Daur Ulang Phobia Komunisme
Keberhasilan untuk mendesak Soeharto melengserkan dirinya dari jabatan kepresidenan dianggap baru
Oleh Paul Budi Kleden, SVD
Rohaniwan Katolik, Tinggal di Roma
POS KUPANG.COM - Beberapa waktu setelah reformasi 1998, ada anjuran untuk menyatakan Partai Golongan Karya sebagai partai terlarang di Indonesia. Alasannya, karena partai ini telah menjadi bagian utuh represi yang dijalankan Presiden Soeharto. Pembebasan dari pembelengguan panjang oleh Soeharto dialami sebagai kesempatan untuk memberikan hukuman kepada semua yang dinilai menjadi aparat yang digunakannya.

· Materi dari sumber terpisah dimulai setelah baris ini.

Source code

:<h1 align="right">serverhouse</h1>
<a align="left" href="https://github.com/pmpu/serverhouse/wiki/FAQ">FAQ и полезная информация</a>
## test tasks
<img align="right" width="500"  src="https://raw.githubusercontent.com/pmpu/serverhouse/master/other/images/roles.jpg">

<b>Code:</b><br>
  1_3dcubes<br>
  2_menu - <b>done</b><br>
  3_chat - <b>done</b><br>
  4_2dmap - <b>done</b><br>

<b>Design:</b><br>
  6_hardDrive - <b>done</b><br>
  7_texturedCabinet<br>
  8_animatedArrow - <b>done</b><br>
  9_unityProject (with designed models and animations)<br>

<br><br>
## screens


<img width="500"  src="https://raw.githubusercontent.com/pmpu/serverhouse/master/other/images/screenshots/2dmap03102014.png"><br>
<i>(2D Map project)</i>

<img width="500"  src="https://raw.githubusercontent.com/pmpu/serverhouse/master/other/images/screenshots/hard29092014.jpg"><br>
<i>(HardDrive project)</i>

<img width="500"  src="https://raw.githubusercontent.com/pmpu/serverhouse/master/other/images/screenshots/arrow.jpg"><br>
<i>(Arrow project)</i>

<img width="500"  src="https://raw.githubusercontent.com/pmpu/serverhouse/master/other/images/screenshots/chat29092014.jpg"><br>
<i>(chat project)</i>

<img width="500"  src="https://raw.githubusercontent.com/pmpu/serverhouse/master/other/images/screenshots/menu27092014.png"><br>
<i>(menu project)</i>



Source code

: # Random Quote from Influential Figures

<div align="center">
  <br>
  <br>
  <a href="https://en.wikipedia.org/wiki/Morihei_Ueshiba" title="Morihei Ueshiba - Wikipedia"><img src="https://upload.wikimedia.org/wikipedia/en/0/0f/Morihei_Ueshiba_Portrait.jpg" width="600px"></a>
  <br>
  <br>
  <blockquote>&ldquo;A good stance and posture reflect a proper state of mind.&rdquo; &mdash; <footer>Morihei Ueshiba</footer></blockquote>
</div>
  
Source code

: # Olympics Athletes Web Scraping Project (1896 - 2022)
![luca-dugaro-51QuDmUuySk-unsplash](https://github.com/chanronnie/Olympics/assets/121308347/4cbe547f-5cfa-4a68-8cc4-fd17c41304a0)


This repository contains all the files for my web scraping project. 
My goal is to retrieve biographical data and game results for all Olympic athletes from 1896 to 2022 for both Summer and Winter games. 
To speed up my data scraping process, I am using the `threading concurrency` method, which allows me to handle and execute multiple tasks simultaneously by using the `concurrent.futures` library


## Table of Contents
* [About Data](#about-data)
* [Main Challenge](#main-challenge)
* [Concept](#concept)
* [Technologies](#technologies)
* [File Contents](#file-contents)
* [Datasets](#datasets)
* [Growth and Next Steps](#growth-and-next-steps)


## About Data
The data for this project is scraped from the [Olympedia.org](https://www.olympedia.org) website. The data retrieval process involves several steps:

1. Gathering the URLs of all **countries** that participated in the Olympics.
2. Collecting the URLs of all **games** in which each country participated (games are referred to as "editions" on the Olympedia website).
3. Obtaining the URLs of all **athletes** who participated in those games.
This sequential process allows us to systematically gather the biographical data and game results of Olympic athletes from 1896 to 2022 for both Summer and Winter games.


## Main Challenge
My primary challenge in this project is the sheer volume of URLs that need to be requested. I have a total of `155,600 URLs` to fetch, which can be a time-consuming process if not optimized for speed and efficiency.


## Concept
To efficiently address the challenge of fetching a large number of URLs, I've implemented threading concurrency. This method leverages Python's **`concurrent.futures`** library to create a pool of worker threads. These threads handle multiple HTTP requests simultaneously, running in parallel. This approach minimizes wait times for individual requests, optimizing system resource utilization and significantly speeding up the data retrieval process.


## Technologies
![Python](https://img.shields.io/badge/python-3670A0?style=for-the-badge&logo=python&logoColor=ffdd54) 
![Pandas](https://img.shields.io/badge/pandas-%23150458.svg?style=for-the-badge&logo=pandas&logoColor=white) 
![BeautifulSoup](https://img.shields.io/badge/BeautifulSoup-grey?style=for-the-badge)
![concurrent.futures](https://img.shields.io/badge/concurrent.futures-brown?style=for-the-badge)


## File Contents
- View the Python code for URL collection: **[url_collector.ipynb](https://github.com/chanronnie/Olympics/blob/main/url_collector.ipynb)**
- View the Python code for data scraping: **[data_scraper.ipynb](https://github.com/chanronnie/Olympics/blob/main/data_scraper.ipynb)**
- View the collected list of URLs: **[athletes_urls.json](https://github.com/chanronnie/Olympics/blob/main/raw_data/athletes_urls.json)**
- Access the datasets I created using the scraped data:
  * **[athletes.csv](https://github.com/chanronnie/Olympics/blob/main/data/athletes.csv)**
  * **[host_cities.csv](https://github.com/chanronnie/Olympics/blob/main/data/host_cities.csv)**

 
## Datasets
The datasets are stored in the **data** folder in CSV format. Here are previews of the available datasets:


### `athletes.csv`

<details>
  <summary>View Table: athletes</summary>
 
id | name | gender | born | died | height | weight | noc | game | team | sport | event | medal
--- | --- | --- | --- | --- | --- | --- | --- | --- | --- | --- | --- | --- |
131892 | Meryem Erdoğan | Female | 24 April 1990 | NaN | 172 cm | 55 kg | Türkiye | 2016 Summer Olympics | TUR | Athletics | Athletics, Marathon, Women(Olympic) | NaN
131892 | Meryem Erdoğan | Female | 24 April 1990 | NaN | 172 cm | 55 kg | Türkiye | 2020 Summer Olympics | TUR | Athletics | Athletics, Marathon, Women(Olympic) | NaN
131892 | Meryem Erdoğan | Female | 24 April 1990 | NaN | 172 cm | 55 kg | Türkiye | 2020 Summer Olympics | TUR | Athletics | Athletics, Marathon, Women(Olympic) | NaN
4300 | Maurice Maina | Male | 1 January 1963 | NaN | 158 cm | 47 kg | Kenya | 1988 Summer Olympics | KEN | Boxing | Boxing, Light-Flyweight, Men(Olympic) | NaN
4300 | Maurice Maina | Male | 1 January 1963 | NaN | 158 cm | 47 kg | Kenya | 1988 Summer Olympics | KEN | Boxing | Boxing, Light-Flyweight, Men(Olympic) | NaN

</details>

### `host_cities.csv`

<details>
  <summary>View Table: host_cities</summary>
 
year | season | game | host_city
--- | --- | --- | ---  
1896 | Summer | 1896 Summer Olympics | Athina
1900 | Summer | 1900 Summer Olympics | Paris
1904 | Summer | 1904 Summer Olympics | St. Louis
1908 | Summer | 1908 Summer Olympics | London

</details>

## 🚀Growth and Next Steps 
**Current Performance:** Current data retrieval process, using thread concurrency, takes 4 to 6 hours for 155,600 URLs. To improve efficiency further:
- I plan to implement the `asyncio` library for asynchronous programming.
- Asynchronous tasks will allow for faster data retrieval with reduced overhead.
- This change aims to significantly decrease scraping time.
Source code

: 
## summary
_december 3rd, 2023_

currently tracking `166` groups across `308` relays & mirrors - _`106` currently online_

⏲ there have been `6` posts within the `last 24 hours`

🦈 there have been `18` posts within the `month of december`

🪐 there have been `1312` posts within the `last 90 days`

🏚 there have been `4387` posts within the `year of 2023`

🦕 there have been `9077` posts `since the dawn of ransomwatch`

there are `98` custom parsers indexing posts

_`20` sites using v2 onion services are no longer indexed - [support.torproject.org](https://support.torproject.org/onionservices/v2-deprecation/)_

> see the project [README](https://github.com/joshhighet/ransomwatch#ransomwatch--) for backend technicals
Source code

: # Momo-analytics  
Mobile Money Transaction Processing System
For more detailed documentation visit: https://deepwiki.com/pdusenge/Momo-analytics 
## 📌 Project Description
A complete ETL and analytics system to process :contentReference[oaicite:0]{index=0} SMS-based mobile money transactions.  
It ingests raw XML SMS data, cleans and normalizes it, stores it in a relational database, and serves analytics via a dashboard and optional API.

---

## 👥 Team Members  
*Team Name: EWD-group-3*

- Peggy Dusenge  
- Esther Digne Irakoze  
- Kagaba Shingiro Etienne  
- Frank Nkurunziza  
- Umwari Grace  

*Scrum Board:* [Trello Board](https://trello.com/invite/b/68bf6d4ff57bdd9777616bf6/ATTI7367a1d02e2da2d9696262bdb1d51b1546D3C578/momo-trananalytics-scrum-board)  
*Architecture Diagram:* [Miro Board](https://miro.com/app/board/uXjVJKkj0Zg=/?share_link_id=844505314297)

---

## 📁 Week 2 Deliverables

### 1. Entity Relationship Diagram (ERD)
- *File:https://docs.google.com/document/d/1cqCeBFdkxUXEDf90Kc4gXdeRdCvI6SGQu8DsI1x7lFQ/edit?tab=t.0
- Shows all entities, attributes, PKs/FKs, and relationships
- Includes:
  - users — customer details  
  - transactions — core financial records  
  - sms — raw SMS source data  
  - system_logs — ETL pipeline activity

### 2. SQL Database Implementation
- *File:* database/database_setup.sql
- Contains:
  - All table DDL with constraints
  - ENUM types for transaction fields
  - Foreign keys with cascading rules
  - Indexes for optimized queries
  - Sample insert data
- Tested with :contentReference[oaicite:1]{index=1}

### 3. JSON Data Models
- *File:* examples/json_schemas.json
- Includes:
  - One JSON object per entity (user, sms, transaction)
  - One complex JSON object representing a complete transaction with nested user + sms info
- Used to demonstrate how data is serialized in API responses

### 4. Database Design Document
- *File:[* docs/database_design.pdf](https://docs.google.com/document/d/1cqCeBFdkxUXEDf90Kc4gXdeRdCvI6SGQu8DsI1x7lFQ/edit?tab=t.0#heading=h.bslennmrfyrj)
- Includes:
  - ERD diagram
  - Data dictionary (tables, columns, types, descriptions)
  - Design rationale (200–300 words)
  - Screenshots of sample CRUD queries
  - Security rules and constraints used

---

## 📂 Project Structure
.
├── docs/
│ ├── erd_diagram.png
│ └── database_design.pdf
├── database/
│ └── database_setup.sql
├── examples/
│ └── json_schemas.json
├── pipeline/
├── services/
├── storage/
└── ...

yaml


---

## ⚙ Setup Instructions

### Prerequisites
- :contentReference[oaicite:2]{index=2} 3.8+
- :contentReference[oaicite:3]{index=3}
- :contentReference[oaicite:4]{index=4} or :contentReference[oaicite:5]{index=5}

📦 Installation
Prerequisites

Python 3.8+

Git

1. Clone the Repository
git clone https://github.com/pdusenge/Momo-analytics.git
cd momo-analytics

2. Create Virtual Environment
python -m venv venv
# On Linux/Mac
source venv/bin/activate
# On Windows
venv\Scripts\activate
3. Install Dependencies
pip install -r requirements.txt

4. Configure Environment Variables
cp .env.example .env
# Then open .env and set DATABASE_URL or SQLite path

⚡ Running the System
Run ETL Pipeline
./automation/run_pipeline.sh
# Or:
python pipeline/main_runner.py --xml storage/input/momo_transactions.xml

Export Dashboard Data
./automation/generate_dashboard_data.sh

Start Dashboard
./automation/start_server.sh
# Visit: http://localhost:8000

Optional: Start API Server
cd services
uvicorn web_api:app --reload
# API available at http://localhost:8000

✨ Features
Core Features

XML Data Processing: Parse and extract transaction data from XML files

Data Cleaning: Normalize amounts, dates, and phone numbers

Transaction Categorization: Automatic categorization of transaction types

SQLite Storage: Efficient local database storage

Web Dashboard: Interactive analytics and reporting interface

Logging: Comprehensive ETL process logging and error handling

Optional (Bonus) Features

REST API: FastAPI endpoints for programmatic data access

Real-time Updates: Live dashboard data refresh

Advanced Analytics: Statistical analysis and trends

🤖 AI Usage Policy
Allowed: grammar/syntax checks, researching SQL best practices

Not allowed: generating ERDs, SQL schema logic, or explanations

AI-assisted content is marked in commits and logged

Keberhasilan untuk mendesak Soeharto melengserkan dirinya dari jabatan kepresidenan dianggap baru akan lengkap apabila pilar-pilar utama yang menjadi pendukungnya pun dilumpuhkan. Termasuk di dalamnya adalah partai politik yang menjadi corongnya, yang hanya digunakan sebagai kamuflase untuk memberikan legitimasi bahwa ada demokrasi di Indonesia.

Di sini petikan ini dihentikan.